**AVAILABLE DATA:**
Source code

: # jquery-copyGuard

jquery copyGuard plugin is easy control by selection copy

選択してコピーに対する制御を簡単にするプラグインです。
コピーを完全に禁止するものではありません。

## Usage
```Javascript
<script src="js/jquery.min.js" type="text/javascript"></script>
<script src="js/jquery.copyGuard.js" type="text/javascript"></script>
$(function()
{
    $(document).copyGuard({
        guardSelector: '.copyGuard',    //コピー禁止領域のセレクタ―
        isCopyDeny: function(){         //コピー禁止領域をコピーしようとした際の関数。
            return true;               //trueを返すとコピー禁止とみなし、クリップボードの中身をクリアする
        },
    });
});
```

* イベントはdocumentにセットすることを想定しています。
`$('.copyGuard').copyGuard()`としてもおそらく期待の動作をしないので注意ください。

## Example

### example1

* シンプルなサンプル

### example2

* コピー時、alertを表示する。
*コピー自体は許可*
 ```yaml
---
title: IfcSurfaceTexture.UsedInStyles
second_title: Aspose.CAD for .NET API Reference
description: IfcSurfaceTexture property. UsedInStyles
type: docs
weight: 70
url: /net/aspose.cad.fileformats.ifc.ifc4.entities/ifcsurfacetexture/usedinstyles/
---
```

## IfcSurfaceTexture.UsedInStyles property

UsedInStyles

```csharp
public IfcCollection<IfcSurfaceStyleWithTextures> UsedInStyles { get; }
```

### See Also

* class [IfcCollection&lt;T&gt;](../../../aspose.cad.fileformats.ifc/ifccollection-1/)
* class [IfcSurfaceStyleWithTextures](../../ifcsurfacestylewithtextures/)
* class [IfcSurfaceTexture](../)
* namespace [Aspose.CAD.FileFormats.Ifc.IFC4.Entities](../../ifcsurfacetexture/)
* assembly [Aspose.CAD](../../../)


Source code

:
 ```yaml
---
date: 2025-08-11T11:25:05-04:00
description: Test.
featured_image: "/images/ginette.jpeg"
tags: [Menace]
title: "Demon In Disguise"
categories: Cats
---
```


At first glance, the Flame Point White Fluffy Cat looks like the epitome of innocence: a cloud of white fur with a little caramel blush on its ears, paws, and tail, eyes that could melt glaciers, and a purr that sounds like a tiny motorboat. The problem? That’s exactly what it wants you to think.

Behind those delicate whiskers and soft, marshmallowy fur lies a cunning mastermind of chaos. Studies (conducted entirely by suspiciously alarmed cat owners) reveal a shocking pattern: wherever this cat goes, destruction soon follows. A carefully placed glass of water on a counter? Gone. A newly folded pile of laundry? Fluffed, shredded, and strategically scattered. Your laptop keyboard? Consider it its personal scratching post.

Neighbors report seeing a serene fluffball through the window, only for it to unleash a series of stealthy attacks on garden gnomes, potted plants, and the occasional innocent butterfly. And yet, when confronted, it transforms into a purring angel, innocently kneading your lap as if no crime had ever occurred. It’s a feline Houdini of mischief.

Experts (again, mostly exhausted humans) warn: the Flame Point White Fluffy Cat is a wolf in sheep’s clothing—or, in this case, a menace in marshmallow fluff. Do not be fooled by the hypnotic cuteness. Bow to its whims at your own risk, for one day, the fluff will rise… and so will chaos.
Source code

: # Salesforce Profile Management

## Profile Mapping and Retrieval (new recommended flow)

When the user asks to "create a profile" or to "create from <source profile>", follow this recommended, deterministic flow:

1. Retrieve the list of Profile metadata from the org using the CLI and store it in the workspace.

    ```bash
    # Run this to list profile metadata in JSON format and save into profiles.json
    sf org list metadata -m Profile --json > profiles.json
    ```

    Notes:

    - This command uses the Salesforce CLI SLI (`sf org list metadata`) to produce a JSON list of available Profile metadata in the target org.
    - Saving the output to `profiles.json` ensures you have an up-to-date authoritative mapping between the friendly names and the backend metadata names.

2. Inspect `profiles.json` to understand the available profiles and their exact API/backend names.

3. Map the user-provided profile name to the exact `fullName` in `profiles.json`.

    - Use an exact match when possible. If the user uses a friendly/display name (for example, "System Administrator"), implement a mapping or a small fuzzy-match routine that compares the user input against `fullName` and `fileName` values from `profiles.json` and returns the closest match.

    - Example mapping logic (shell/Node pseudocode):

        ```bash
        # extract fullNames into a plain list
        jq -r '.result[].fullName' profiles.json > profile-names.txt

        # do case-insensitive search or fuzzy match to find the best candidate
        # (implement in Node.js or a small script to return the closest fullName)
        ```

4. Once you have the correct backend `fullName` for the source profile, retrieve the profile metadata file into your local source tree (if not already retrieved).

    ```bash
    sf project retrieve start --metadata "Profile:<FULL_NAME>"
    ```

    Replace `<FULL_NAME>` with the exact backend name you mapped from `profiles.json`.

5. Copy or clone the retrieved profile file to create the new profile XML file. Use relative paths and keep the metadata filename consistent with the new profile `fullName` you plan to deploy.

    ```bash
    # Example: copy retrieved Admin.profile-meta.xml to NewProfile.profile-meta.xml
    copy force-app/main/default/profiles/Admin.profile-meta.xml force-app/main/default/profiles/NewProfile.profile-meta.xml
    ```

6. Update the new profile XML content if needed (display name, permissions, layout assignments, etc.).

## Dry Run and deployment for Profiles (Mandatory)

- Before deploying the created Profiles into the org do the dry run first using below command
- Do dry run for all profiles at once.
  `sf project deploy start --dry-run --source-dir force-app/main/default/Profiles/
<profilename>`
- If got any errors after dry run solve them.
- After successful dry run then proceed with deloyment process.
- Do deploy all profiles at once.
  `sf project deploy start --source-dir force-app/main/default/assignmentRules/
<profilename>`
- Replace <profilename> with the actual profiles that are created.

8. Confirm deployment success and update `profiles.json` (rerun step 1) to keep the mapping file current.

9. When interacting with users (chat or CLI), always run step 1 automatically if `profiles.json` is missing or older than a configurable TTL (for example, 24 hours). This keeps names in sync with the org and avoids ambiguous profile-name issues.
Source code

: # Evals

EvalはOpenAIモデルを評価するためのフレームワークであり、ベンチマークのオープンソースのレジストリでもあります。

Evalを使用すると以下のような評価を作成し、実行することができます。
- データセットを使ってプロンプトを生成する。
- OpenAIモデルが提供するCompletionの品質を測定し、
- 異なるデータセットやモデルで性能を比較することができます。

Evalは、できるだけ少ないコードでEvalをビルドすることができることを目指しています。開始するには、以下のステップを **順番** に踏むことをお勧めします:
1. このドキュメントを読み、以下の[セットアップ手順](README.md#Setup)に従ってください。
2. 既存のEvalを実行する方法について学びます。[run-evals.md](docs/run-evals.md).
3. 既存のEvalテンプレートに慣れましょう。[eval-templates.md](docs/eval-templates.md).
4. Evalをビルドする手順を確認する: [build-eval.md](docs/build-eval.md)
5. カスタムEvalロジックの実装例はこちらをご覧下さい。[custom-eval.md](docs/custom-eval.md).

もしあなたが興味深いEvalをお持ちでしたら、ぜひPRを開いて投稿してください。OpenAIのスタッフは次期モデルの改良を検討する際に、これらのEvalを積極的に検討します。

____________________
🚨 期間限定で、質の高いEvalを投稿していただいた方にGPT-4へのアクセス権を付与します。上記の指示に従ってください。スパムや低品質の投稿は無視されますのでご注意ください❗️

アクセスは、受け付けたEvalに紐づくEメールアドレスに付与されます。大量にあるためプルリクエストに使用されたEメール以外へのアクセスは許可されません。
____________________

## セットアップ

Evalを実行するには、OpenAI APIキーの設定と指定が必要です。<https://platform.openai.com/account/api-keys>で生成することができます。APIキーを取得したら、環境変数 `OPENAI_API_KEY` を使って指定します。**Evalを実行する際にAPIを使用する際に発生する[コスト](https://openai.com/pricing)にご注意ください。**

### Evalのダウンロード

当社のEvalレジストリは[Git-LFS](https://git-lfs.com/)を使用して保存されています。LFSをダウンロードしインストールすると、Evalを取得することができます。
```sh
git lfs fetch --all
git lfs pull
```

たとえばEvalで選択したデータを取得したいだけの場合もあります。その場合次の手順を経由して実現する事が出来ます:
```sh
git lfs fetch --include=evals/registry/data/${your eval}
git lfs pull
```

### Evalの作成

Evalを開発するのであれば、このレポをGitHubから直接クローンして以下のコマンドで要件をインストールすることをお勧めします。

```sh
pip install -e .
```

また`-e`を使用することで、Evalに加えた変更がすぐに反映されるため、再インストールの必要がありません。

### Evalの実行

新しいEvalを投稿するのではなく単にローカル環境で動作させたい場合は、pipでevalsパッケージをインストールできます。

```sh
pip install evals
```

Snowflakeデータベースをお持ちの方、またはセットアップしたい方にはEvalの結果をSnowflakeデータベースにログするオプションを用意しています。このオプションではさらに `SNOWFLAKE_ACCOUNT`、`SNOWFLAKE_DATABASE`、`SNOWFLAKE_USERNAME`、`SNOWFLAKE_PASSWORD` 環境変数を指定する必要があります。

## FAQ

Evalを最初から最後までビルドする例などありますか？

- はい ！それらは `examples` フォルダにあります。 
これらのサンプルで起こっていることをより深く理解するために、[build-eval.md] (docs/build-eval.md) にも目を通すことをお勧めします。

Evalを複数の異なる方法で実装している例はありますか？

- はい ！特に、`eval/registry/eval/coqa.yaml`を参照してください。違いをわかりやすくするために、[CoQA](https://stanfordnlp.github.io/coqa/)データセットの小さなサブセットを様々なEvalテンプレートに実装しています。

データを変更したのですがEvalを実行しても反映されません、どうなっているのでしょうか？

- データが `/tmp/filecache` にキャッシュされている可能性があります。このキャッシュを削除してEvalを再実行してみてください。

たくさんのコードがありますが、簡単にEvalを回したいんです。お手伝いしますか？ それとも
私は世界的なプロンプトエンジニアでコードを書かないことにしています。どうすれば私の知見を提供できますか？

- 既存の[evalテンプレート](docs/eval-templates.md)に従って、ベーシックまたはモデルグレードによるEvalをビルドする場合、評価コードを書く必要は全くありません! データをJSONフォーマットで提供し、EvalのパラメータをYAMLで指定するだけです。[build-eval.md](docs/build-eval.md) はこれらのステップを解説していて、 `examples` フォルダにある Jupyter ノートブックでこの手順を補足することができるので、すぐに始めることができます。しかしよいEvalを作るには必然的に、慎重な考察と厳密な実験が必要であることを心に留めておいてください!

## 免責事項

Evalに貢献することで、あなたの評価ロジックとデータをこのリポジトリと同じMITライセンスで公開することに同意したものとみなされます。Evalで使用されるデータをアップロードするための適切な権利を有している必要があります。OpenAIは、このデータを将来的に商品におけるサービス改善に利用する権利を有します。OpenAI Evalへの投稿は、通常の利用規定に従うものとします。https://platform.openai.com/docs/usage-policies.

**YOUR ASSIGNMENT:**
Check every line above for the word "start" and copy those that have it.

**REPLY:**
    sf project retrieve start --metadata "Profile:<FULL_NAME>"
  `sf project deploy start --dry-run --source-dir force-app/main/default/Profiles/
  `sf project deploy start --source-dir force-app/main/default/assignmentRules/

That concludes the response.